Beatrice Colin tried to do a few things within the novel, and achieved all with a well-handled balance.  Each chapter begins with still image (and for me there is something so thrilling about finding pictures in my novels) and a little snapshot from cinema history.

‘Every evening for a year, barring church holidays, and days off due to ill health, Arnold von Heidle and his wide, Hilda, attended the Union Movie Theatre in Alexanderplatz, Berlin.  Two hundred and fifty films they witnessed, incognito, to assemble their extraordinary statistics.  And this is what they saw: ninety-seven murders, fifty-one adulteries, nineteen seductions, thirty-five drunks, and twenty-five practising prostitutes.’

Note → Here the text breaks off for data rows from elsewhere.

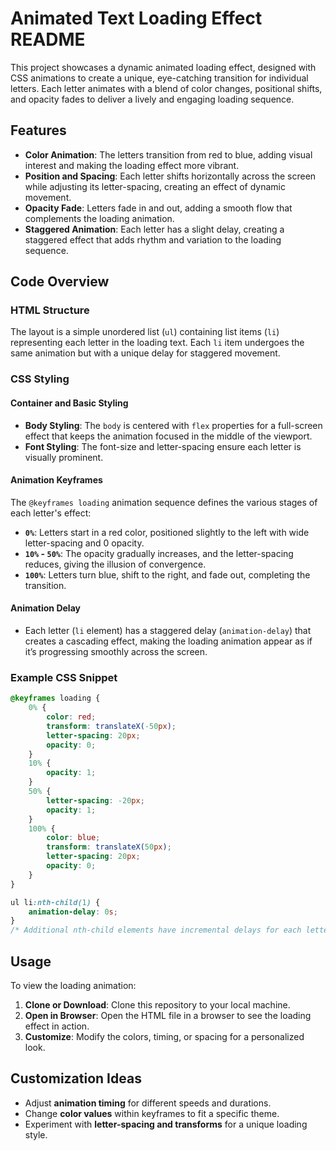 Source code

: # Animated Text Loading Effect README

This project showcases a dynamic animated loading effect, designed with CSS animations to create a unique, eye-catching transition for individual letters. Each letter animates with a blend of color changes, positional shifts, and opacity fades to deliver a lively and engaging loading sequence. 

## Features

- **Color Animation**: The letters transition from red to blue, adding visual interest and making the loading effect more vibrant.
- **Position and Spacing**: Each letter shifts horizontally across the screen while adjusting its letter-spacing, creating an effect of dynamic movement.
- **Opacity Fade**: Letters fade in and out, adding a smooth flow that complements the loading animation.
- **Staggered Animation**: Each letter has a slight delay, creating a staggered effect that adds rhythm and variation to the loading sequence.

## Code Overview

### HTML Structure

The layout is a simple unordered list (`ul`) containing list items (`li`) representing each letter in the loading text. Each `li` item undergoes the same animation but with a unique delay for staggered movement.

### CSS Styling

#### Container and Basic Styling
- **Body Styling**: The `body` is centered with `flex` properties for a full-screen effect that keeps the animation focused in the middle of the viewport.
- **Font Styling**: The font-size and letter-spacing ensure each letter is visually prominent.

#### Animation Keyframes
The `@keyframes loading` animation sequence defines the various stages of each letter's effect:

- **`0%`**: Letters start in a red color, positioned slightly to the left with wide letter-spacing and 0 opacity.
- **`10%` - `50%`**: The opacity gradually increases, and the letter-spacing reduces, giving the illusion of convergence.
- **`100%`**: Letters turn blue, shift to the right, and fade out, completing the transition.

#### Animation Delay
- Each letter (`li` element) has a staggered delay (`animation-delay`) that creates a cascading effect, making the loading animation appear as if it’s progressing smoothly across the screen.

### Example CSS Snippet

```css
@keyframes loading {
    0% {
        color: red;
        transform: translateX(-50px);
        letter-spacing: 20px;
        opacity: 0;
    }
    10% {
        opacity: 1;
    }
    50% {
        letter-spacing: -20px;
        opacity: 1;
    }
    100% {
        color: blue;
        transform: translateX(50px);
        letter-spacing: 20px;
        opacity: 0;
    }
}

ul li:nth-child(1) {
    animation-delay: 0s;
}
/* Additional nth-child elements have incremental delays for each letter */
```

## Usage

To view the loading animation:

1. **Clone or Download**: Clone this repository to your local machine.
2. **Open in Browser**: Open the HTML file in a browser to see the loading effect in action.
3. **Customize**: Modify the colors, timing, or spacing for a personalized look.

## Customization Ideas

- Adjust **animation timing** for different speeds and durations.
- Change **color values** within keyframes to fit a specific theme.
- Experiment with **letter-spacing and transforms** for a unique loading style.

Then within the chapters we follow the story of Lilly - a gripping rags to riches story.  Her name changes with her role - Tiny Lil, Lilly, Lidi.  From orphan to housemaid to film star - from backroom fumbles to a personal invitation back to Germany from Joseph Goebbels.  Along the way we learn a bit about interwar Berlin life - especially as it impacts on a small group of women. 

We grow to love Lilly, and her perseverance and spirit despite the bad luck that always seems to dump on her doorstep. 

‘With snow thick on the ground outside and the air filled with dozens of burning cigarette ends, the bar gave the impression of warmth if not the real thing.’

This was one of those rare books that I thought about when away from its pages.  I cared enough about the characters to be eager to return to spend more time with them, and I wondered more than a little at what happened to them after the novel ended.  Hence I especially enjoyed the gently omniscient narrator who gives us little glimpses into the fate of those extras who people Lilly’s world - some get their just desserts, some don’t.